Segment Open
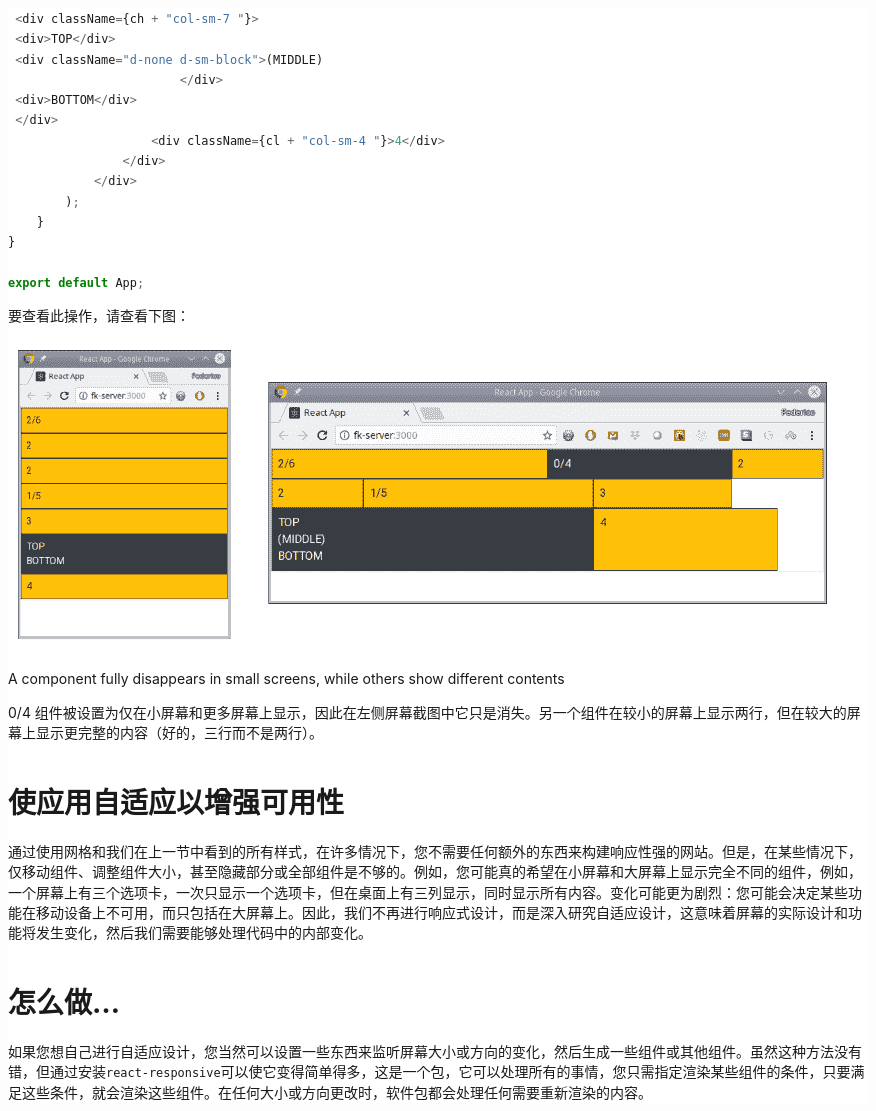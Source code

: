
 ```js
 <div className={ch + "col-sm-7 "}>
 <div>TOP</div>
 <div className="d-none d-sm-block">(MIDDLE)
                        </div>
 <div>BOTTOM</div>
 </div>
                    <div className={cl + "col-sm-4 "}>4</div>
                </div>
            </div>
        );
    }
}

export default App;
```

要查看此操作，请查看下图：

![](img/f9bd9667-d8dd-4d4f-9cdc-964df4ab102c.png)

A component fully disappears in small screens, while others show different contents

0/4 组件被设置为仅在小屏幕和更多屏幕上显示，因此在左侧屏幕截图中它只是消失。另一个组件在较小的屏幕上显示两行，但在较大的屏幕上显示更完整的内容（好的，三行而不是两行）。

# 使应用自适应以增强可用性

通过使用网格和我们在上一节中看到的所有样式，在许多情况下，您不需要任何额外的东西来构建响应性强的网站。但是，在某些情况下，仅移动组件、调整组件大小，甚至隐藏部分或全部组件是不够的。例如，您可能真的希望在小屏幕和大屏幕上显示完全不同的组件，例如，一个屏幕上有三个选项卡，一次只显示一个选项卡，但在桌面上有三列显示，同时显示所有内容。变化可能更为剧烈：您可能会决定某些功能在移动设备上不可用，而只包括在大屏幕上。因此，我们不再进行响应式设计，而是深入研究自适应设计，这意味着屏幕的实际设计和功能将发生变化，然后我们需要能够处理代码中的内部变化。

# 怎么做…

如果您想自己进行自适应设计，您当然可以设置一些东西来监听屏幕大小或方向的变化，然后生成一些组件或其他组件。虽然这种方法没有错，但通过安装`react-responsive`可以使它变得简单得多，这是一个包，它可以处理所有的事情，您只需指定渲染某些组件的条件，只要满足这些条件，就会渲染这些组件。在任何大小或方向更改时，软件包都会处理任何需要重新渲染的内容。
Segment Closed
TASK ITEM: Could you find every line in the records above that contains the word "className" and copy it?

SOLVED PROBLEM:
 <div className={ch + "col-sm-7 "}>
 <div className="d-none d-sm-block">(MIDDLE)
                    <div className={cl + "col-sm-4 "}>4</div>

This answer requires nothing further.